Traylor later remarked. “My white folks had died and my children had scattered.” For 82-year-old Traylor, it would prove to be a challenging new beginning. A year after the move, he found himself struggling to make ends meet. After rheumatism prevented him from continuing to work at a shoe factory, Traylor was forced out on to the streets. Receiving a small public assistance stipend, he entered into the ranks of the homeless. At night he slept the backroom of the Ross-Clayton Funeral Home. During the day, he camped out on Monroe Avenue. It was there, at the center of Montgomery’s African American community, that Traylor began his artistic career.


In June 1939, Charles Shannon, a young, white artist, first noticed Traylor and his budding talent. Intrigued, Shannon began to repeatedly stop by Traylor’s block to observe him working. Shannon later remarked on the progression of Traylor’s craft. “He worked steadily in the days that followed and it rapidly became evident that something remarkable was happening: his subjects became more complex, his shapes stronger, and the inner rhythm of his work to began assert itself.”

Bill Traylor- Brown Mule
Bill Traylor- Brown Mule

Soon after this encounter Shannon began to supply Traylor with poster paints, brushes, and drawing paper. A friendship soon transpired. In February 1940, New South, a cultural center that Shannon founded, launched the exhibit, “Bill Traylor: People’s Artist.” It included a hundred of Traylor’s drawings. Nevertheless, despite numerous reviews in local newspapers, none of Traylor’s works were sold. The exhibit, however, remains notable. It was the only one that Traylor would live to see.

In 1942, Traylor made his New York debut. From January 5 to January 19, the Ethical Culture Fieldston School in Riverdale, New York hosted “Bill Traylor: American Primitive (Work of an old Negro)”. Victor E. D’Amico, The Museum of Modern Art’s then director of education, organized the exhibit. Nevertheless, while the exhibit introduced Traylor’s work to the larger New York art community, it did not result in the purchase of any Traylor pieces by any museum. Notably, Alfred Barr, the director of MoMA, offered to purchase several drawings for the museum’s collection, as well as his own personal one. However, after he only offered one or two dollars for each Traylor’s piece, the deal quickly fell through.
From 1942 to 1945, Traylor lived with his children and other relatives in Detroit, Chicago, New York, Philadelphia, and Washington D.C.

Bill Traylor
Bill Traylor

After losing his leg to gangrene, Traylor moved back to Montgomery to live with his daughter, Sarah (Sally) Traylor Howard. On October 23, 1949, he died at Montgomery’s St. Jude Hospital. He was later buried at Mount Moriah Cemetery.

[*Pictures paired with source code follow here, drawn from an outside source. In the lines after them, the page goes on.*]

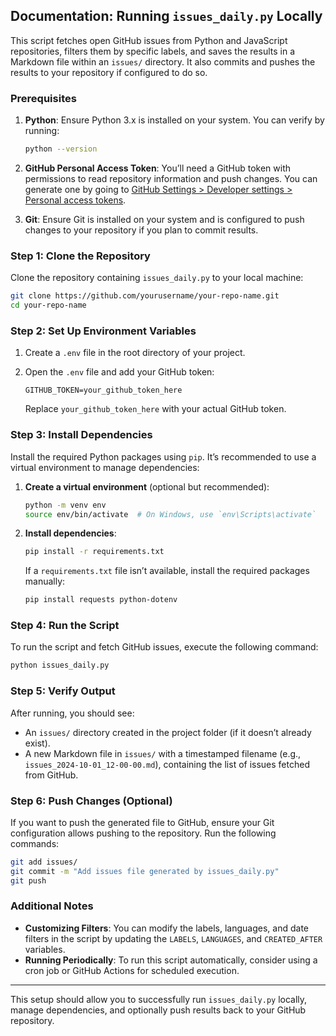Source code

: ## Documentation: Running `issues_daily.py` Locally

This script fetches open GitHub issues from Python and JavaScript repositories, filters them by specific labels, and saves the results in a Markdown file within an `issues/` directory. It also commits and pushes the results to your repository if configured to do so.

### Prerequisites

1. **Python**: Ensure Python 3.x is installed on your system. You can verify by running:
   ```bash
   python --version
   ```
   
2. **GitHub Personal Access Token**: You’ll need a GitHub token with permissions to read repository information and push changes. You can generate one by going to [GitHub Settings > Developer settings > Personal access tokens](https://github.com/settings/tokens).

3. **Git**: Ensure Git is installed on your system and is configured to push changes to your repository if you plan to commit results.

### Step 1: Clone the Repository

Clone the repository containing `issues_daily.py` to your local machine:

```bash
git clone https://github.com/yourusername/your-repo-name.git
cd your-repo-name
```

### Step 2: Set Up Environment Variables

1. Create a `.env` file in the root directory of your project.
2. Open the `.env` file and add your GitHub token:

   ```env
   GITHUB_TOKEN=your_github_token_here
   ```

   Replace `your_github_token_here` with your actual GitHub token.

### Step 3: Install Dependencies

Install the required Python packages using `pip`. It’s recommended to use a virtual environment to manage dependencies:

1. **Create a virtual environment** (optional but recommended):
   ```bash
   python -m venv env
   source env/bin/activate  # On Windows, use `env\Scripts\activate`
   ```

2. **Install dependencies**:
   ```bash
   pip install -r requirements.txt
   ```

   If a `requirements.txt` file isn’t available, install the required packages manually:
   ```bash
   pip install requests python-dotenv
   ```

### Step 4: Run the Script

To run the script and fetch GitHub issues, execute the following command:

```bash
python issues_daily.py
```

### Step 5: Verify Output

After running, you should see:
- An `issues/` directory created in the project folder (if it doesn’t already exist).
- A new Markdown file in `issues/` with a timestamped filename (e.g., `issues_2024-10-01_12-00-00.md`), containing the list of issues fetched from GitHub.

### Step 6: Push Changes (Optional)

If you want to push the generated file to GitHub, ensure your Git configuration allows pushing to the repository. Run the following commands:

```bash
git add issues/
git commit -m "Add issues file generated by issues_daily.py"
git push
```

### Additional Notes

- **Customizing Filters**: You can modify the labels, languages, and date filters in the script by updating the `LABELS`, `LANGUAGES`, and `CREATED_AFTER` variables.
- **Running Periodically**: To run this script automatically, consider using a cron job or GitHub Actions for scheduled execution.

---

This setup should allow you to successfully run `issues_daily.py` locally, manage dependencies, and optionally push results back to your GitHub repository.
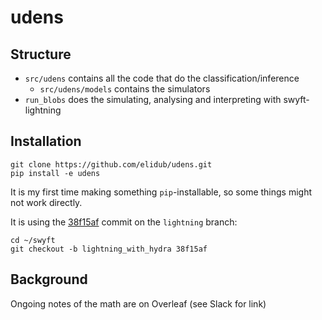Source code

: # udens

## Structure
- `src/udens` contains all the code that do the classification/inference
  - `src/udens/models` contains the simulators
- `run_blobs` does the simulating, analysing and interpreting with swyft-lightning

## Installation
```
git clone https://github.com/elidub/udens.git
pip install -e udens
```
It is my first time making something `pip`-installable, so some things might not work directly.

It is using the [38f15af](https://github.com/undark-lab/swyft/commit/38f15aff59d4ad8378226e1acf9561f21773d453) commit on the `lightning` branch:
```
cd ~/swyft
git checkout -b lightning_with_hydra 38f15af
```

## Background
Ongoing notes of the math are on Overleaf (see Slack for link)


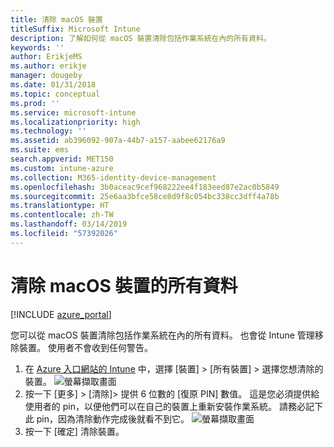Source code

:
 ```yaml
---
title: 清除 macOS 裝置
titleSuffix: Microsoft Intune
description: 了解如何從 macOS 裝置清除包括作業系統在內的所有資料。
keywords: ''
author: ErikjeMS
ms.author: erikje
manager: dougeby
ms.date: 01/31/2018
ms.topic: conceptual
ms.prod: ''
ms.service: microsoft-intune
ms.localizationpriority: high
ms.technology: ''
ms.assetid: ab396092-907a-44b7-a157-aabee62176a9
ms.suite: ems
search.appverid: MET150
ms.custom: intune-azure
ms.collection: M365-identity-device-management
ms.openlocfilehash: 3b0aceac9cef968222ee4f183eed87e2ac0b5849
ms.sourcegitcommit: 25e6aa3bfce58ce8d9f8c054bc338cc3dff4a78b
ms.translationtype: HT
ms.contentlocale: zh-TW
ms.lasthandoff: 03/14/2019
ms.locfileid: "57392026"
---
```

# <a name="erase-all-data-from-a-macos-device"></a>清除 macOS 裝置的所有資料

[!INCLUDE [azure_portal](./includes/azure_portal.md)]

您可以從 macOS 裝置清除包括作業系統在內的所有資料。 也會從 Intune 管理移除裝置。 使用者不會收到任何警告。

1. 在 [Azure 入口網站的 Intune](https://aka.ms/intuneportal) 中，選擇 [裝置] > [所有裝置] > 選擇您想清除的裝置。
![螢幕擷取畫面](./media/device-erase/choosedevice.png)
2. 按一下 [更多] > [清除]> 提供 6 位數的 [復原 PIN] 數值。 這是您必須提供給使用者的 pin，以便他們可以在自己的裝置上重新安裝作業系統。 請務必記下此 pin，因為清除動作完成後就看不到它。
![螢幕擷取畫面](./media/device-erase/providepin.png)
3. 按一下 [確定] 清除裝置。
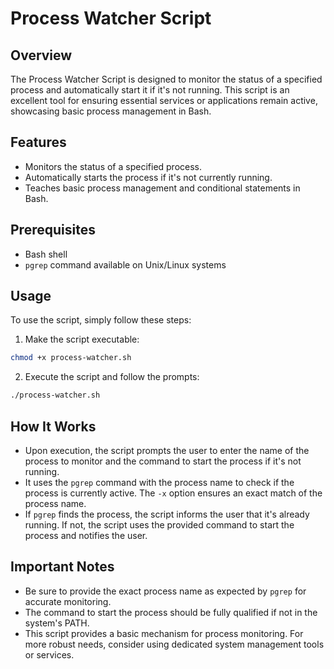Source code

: # Process Watcher Script

## Overview

The Process Watcher Script is designed to monitor the status of a specified process and automatically start it if it's not running. This script is an excellent tool for ensuring essential services or applications remain active, showcasing basic process management in Bash.

## Features

- Monitors the status of a specified process.
- Automatically starts the process if it's not currently running.
- Teaches basic process management and conditional statements in Bash.

## Prerequisites

- Bash shell
- `pgrep` command available on Unix/Linux systems

## Usage

To use the script, simply follow these steps:

1. Make the script executable:

```bash
chmod +x process-watcher.sh
```

2. Execute the script and follow the prompts:

```bash
./process-watcher.sh
```

## How It Works

- Upon execution, the script prompts the user to enter the name of the process to monitor and the command to start the process if it's not running.
- It uses the `pgrep` command with the process name to check if the process is currently active. The `-x` option ensures an exact match of the process name.
- If `pgrep` finds the process, the script informs the user that it's already running. If not, the script uses the provided command to start the process and notifies the user.

## Important Notes

- Be sure to provide the exact process name as expected by `pgrep` for accurate monitoring.
- The command to start the process should be fully qualified if not in the system's PATH.
- This script provides a basic mechanism for process monitoring. For more robust needs, consider using dedicated system management tools or services.
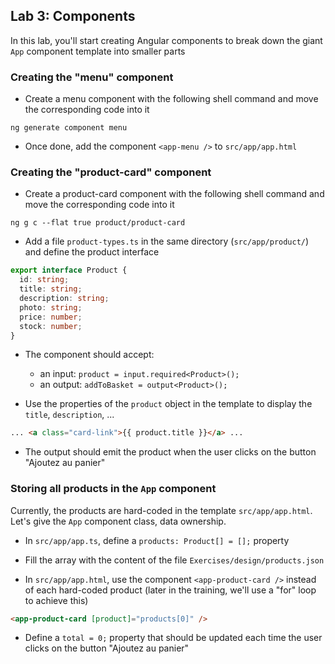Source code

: ## Lab 3: Components

In this lab, you'll start creating Angular components to break down the giant `App` component template into smaller parts

### Creating the "menu" component

- Create a menu component with the following shell command and move the corresponding code into it

```shell
ng generate component menu
```

- Once done, add the component `<app-menu />` to `src/app/app.html`

<div class="pb"></div>

### Creating the "product-card" component

- Create a product-card component with the following shell command and move the corresponding code into it

```shell
ng g c --flat true product/product-card
```

- Add a file `product-types.ts` in the same directory (`src/app/product/`) and define the product interface

```ts
export interface Product {
  id: string;
  title: string;
  description: string;
  photo: string;
  price: number;
  stock: number;
}
```

- The component should accept:
  - an input: `product = input.required<Product>();`
  - an output: `addToBasket = output<Product>();`

- Use the properties of the `product` object in the template to display the `title`, `description`, ...

```html
... <a class="card-link">{{ product.title }}</a> ...
```

- The output should emit the product when the user clicks on the button "Ajoutez au panier"


### Storing all products in the `App` component

Currently, the products are hard-coded in the template `src/app/app.html`.
Let's give the `App` component class, data ownership.

- In `src/app/app.ts`, define a `products: Product[] = [];` property

- Fill the array with the content of the file `Exercises/design/products.json`

- In `src/app/app.html`, use the component `<app-product-card />` instead of each hard-coded product (later in the training, we'll use a "for" loop to achieve this)

```html
<app-product-card [product]="products[0]" />
```

- Define a `total = 0;` property that should be updated each time the user clicks on the button "Ajoutez au panier"

<div class="pb"></div>
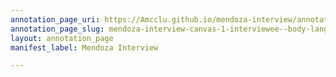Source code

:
 ```yaml
---
annotation_page_uri: https://Amcclu.github.io/mendoza-interview/annotations/mendoza-interview-canvas-1-interviewee--body-language--shaking-head--nodding--eye-contact---relating-firsthand-experience.json
annotation_page_slug: mendoza-interview-canvas-1-interviewee--body-language--shaking-head--nodding--eye-contact---relating-firsthand-experience
layout: annotation_page
manifest_label: Mendoza Interview

---
```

tumblr_ml02we76nr1qzbjtbo1_500
Bill Traylor

As a collection, Traylor’s drawings depict his experiences and observations from rural and urban life in pared down repeated symbols, shapes, and figures. His visual lexicon includes images of people, plants, animals, and local landmarks. While some pieces focus on a single animal, like a dog or snake, other paintings offer composed scenes of individuals gathering by a fountain or working on a farm.
His works range from simple single-figured depictions to more compositionally complicated pieces of multiple silhouetted figures. Shannon remarked that the evolution reflected Traylor’s own maturation as an artist.

The pieces from Traylor’s last year of work “brought together many of the visual themes he had developed by this time: strong abstract forms, combination plant-animal and abstract forms, people in various ‘states’ ranging from serenity to hysteria, thieves and drinks and devilish kids”  In his work, Traylor presented himself both as a documentarian and a storyteller. From the sidewalk, he recorded both the day-to-day lives of passing friends and neighbors in Montgomery and his own past experiences in Benton. His simplified forms and figures provide invaluable insight into the hardships and realities of African-Americans, living under Jim Crow in rural and urban Alabama.